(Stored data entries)
○ ○ ○ ○

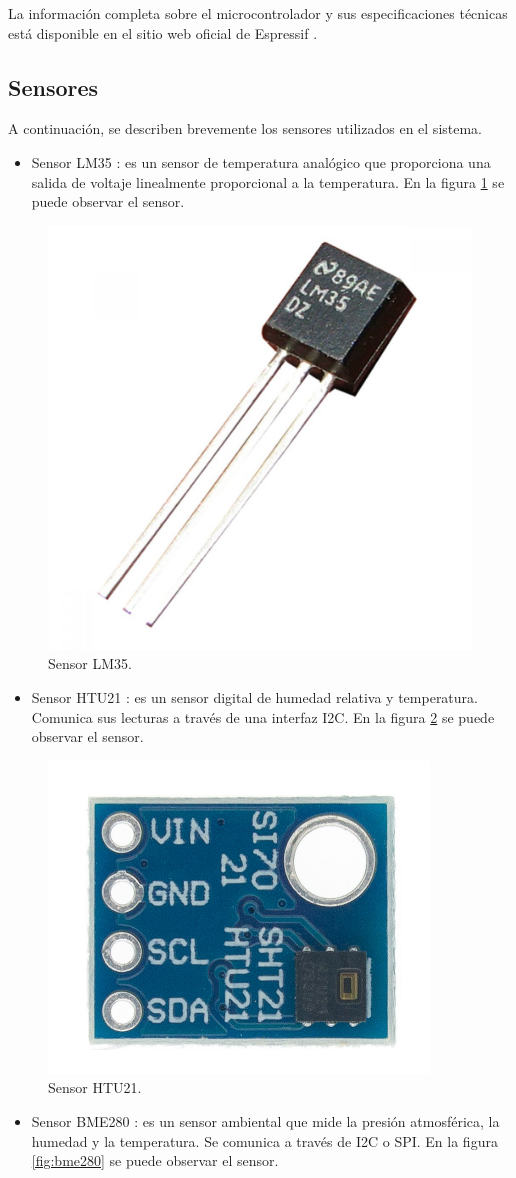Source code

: La información completa sobre el microcontrolador y sus especificaciones técnicas está disponible en el sitio web oficial de Espressif \citep{docsesp32c3}.

\subsection{Sensores}

A continuación, se describen brevemente los sensores utilizados en el sistema.

\begin{itemize}
    \item Sensor LM35 \citep{sensor_lm35}: es un sensor de temperatura analógico que proporciona una salida de voltaje linealmente proporcional a la temperatura. En la figura \ref{fig:lm35} se puede observar el sensor.
\end{itemize}

\begin{figure}[H]
	\centering
	\includegraphics[width=.2\textwidth]{./Figures/sensor_lm35.png}
	\caption{Sensor LM35.}
	\label{fig:lm35}
\end{figure}

\begin{itemize}
	\item Sensor HTU21 \citep{sensor_htu21}: es un sensor digital de humedad relativa y temperatura. Comunica sus lecturas a través de una interfaz I2C. En la figura \ref{fig:htu21} se puede observar el sensor.
\end{itemize}

\begin{figure}[H]
    \centering
    \includegraphics[width=.2\textwidth]{./Figures/sensor_htu21.png}
    \caption{Sensor HTU21.}
    \label{fig:htu21}
\end{figure}

\begin{itemize}
	\item Sensor BME280 \citep{sensor_bme280}: es un sensor ambiental que mide la presión atmosférica, la humedad y la temperatura. Se comunica a través de I2C o SPI. En la figura \ref{fig:bme280} se puede observar el sensor.
\end{itemize}

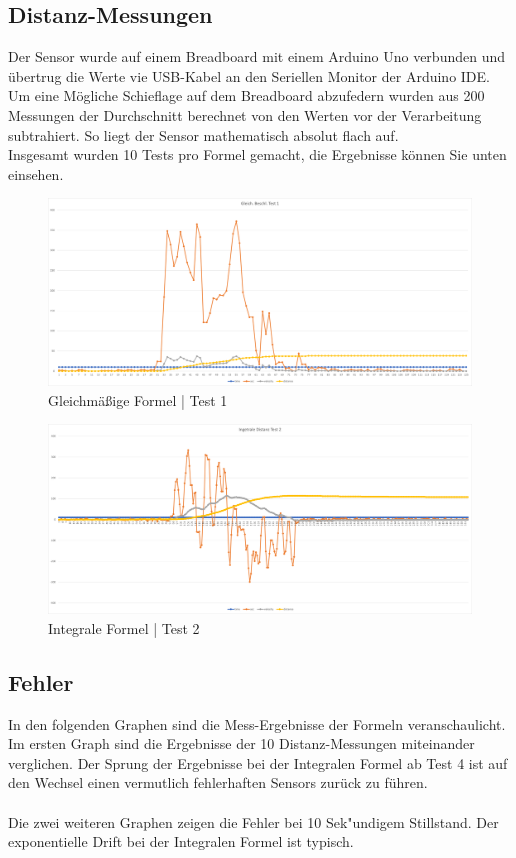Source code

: \subsection{Distanz-Messungen}
Der Sensor wurde auf einem Breadboard mit einem Arduino Uno verbunden und übertrug die Werte
vie USB-Kabel an den Seriellen Monitor der Arduino IDE. Um eine Mögliche Schieflage auf dem
Breadboard abzufedern wurden aus 200 Messungen der Durchschnitt berechnet von den Werten vor
der Verarbeitung subtrahiert. So liegt der Sensor mathematisch absolut flach auf. \\
Insgesamt wurden 10 Tests pro Formel gemacht, die Ergebnisse können Sie unten einsehen.\\

\begin{figure} [h]
\centering
\includegraphics[width = 15cm]{Bilder/constDistance1}
\caption{Gleichmäßige Formel | Test 1}
\end{figure}

\begin{figure} [h]
    \centering
    \includegraphics[width = 15cm]{Bilder/integralDistance2}
    \caption{Integrale Formel | Test 2}
    \end{figure}

\subsection{Fehler}
In den folgenden Graphen sind die Mess-Ergebnisse der Formeln veranschaulicht. Im ersten Graph
sind die Ergebnisse der 10 Distanz-Messungen miteinander verglichen. Der Sprung der
Ergebnisse bei der Integralen Formel ab Test 4 ist auf den Wechsel einen vermutlich fehlerhaften
Sensors zurück zu führen.\\
\\
Die zwei weiteren Graphen zeigen die Fehler bei 10 Sek"undigem Stillstand. Der exponentielle Drift 
bei der Integralen Formel ist typisch.


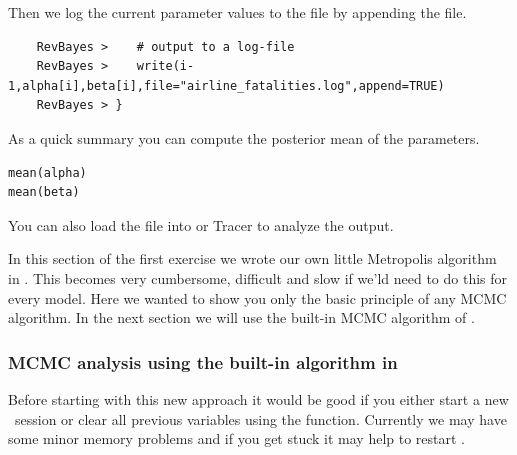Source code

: Then we log the current parameter values to the file by appending the file.
{\tt \begin{snugshade*}
\begin{lstlisting}    
    RevBayes >    # output to a log-file
    RevBayes >    write(i-1,alpha[i],beta[i],file="airline_fatalities.log",append=TRUE)
    RevBayes > }
\end{lstlisting}
\end{snugshade*}}
As a quick summary you can compute the posterior mean of the parameters.
{\tt \begin{snugshade*}
\begin{lstlisting}    
mean(alpha)
mean(beta)
\end{lstlisting}
\end{snugshade*}}
You can also load the file into \R or Tracer to analyze the output.


In this section of the first exercise we wrote our own little Metropolis algorithm in \Rev.
This becomes very cumbersome, difficult and slow if we'ld need to do this for every model.
Here we wanted to show you only the basic principle of any MCMC algorithm.
In the next section we will use the built-in MCMC algorithm of \RevBayes.




\subsubsection*{MCMC analysis using the built-in algorithm in \RevBayes}
Before starting with this new approach it would be good if you either start a new \RevBayes~session or clear all previous variables using the  function.
Currently we may have some minor memory problems and if you get stuck it may help to restart \RevBayes.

○ ○ ○ ○

Write out all the records exactly, omitting the images.

EXERCISE RESULT =
Source code

: La información completa sobre el microcontrolador y sus especificaciones técnicas está disponible en el sitio web oficial de Espressif \citep{docsesp32c3}.

\subsection{Sensores}

A continuación, se describen brevemente los sensores utilizados en el sistema.

\begin{itemize}
    \item Sensor LM35 \citep{sensor_lm35}: es un sensor de temperatura analógico que proporciona una salida de voltaje linealmente proporcional a la temperatura. En la figura \ref{fig:lm35} se puede observar el sensor.
\end{itemize}

\begin{figure}[H]
	\centering
	\includegraphics[width=.2\textwidth]{./Figures/sensor_lm35.png}
	\caption{Sensor LM35.}
	\label{fig:lm35}
\end{figure}

\begin{itemize}
	\item Sensor HTU21 \citep{sensor_htu21}: es un sensor digital de humedad relativa y temperatura. Comunica sus lecturas a través de una interfaz I2C. En la figura \ref{fig:htu21} se puede observar el sensor.
\end{itemize}

\begin{figure}[H]
    \centering
    \includegraphics[width=.2\textwidth]{./Figures/sensor_htu21.png}
    \caption{Sensor HTU21.}
    \label{fig:htu21}
\end{figure}

\begin{itemize}
	\item Sensor BME280 \citep{sensor_bme280}: es un sensor ambiental que mide la presión atmosférica, la humedad y la temperatura. Se comunica a través de I2C o SPI. En la figura \ref{fig:bme280} se puede observar el sensor.
\end{itemize}

Source code

: \subsection{Distanz-Messungen}
Der Sensor wurde auf einem Breadboard mit einem Arduino Uno verbunden und übertrug die Werte
vie USB-Kabel an den Seriellen Monitor der Arduino IDE. Um eine Mögliche Schieflage auf dem
Breadboard abzufedern wurden aus 200 Messungen der Durchschnitt berechnet von den Werten vor
der Verarbeitung subtrahiert. So liegt der Sensor mathematisch absolut flach auf. \\
Insgesamt wurden 10 Tests pro Formel gemacht, die Ergebnisse können Sie unten einsehen.\\

\begin{figure} [h]
\centering
\includegraphics[width = 15cm]{Bilder/constDistance1}
\caption{Gleichmäßige Formel | Test 1}
\end{figure}

\begin{figure} [h]
    \centering
    \includegraphics[width = 15cm]{Bilder/integralDistance2}
    \caption{Integrale Formel | Test 2}
    \end{figure}

\subsection{Fehler}
In den folgenden Graphen sind die Mess-Ergebnisse der Formeln veranschaulicht. Im ersten Graph
sind die Ergebnisse der 10 Distanz-Messungen miteinander verglichen. Der Sprung der
Ergebnisse bei der Integralen Formel ab Test 4 ist auf den Wechsel einen vermutlich fehlerhaften
Sensors zurück zu führen.\\
\\
Die zwei weiteren Graphen zeigen die Fehler bei 10 Sek"undigem Stillstand. Der exponentielle Drift 
bei der Integralen Formel ist typisch.


Source code

: Then we log the current parameter values to the file by appending the file.
{\tt \begin{snugshade*}
\begin{lstlisting}    
    RevBayes >    # output to a log-file
    RevBayes >    write(i-1,alpha[i],beta[i],file="airline_fatalities.log",append=TRUE)
    RevBayes > }
\end{lstlisting}
\end{snugshade*}}
As a quick summary you can compute the posterior mean of the parameters.
{\tt \begin{snugshade*}
\begin{lstlisting}    
mean(alpha)
mean(beta)
\end{lstlisting}
\end{snugshade*}}
You can also load the file into \R or Tracer to analyze the output.


In this section of the first exercise we wrote our own little Metropolis algorithm in \Rev.
This becomes very cumbersome, difficult and slow if we'ld need to do this for every model.
Here we wanted to show you only the basic principle of any MCMC algorithm.
In the next section we will use the built-in MCMC algorithm of \RevBayes.




\subsubsection*{MCMC analysis using the built-in algorithm in \RevBayes}
Before starting with this new approach it would be good if you either start a new \RevBayes~session or clear all previous variables using the  function.
Currently we may have some minor memory problems and if you get stuck it may help to restart \RevBayes.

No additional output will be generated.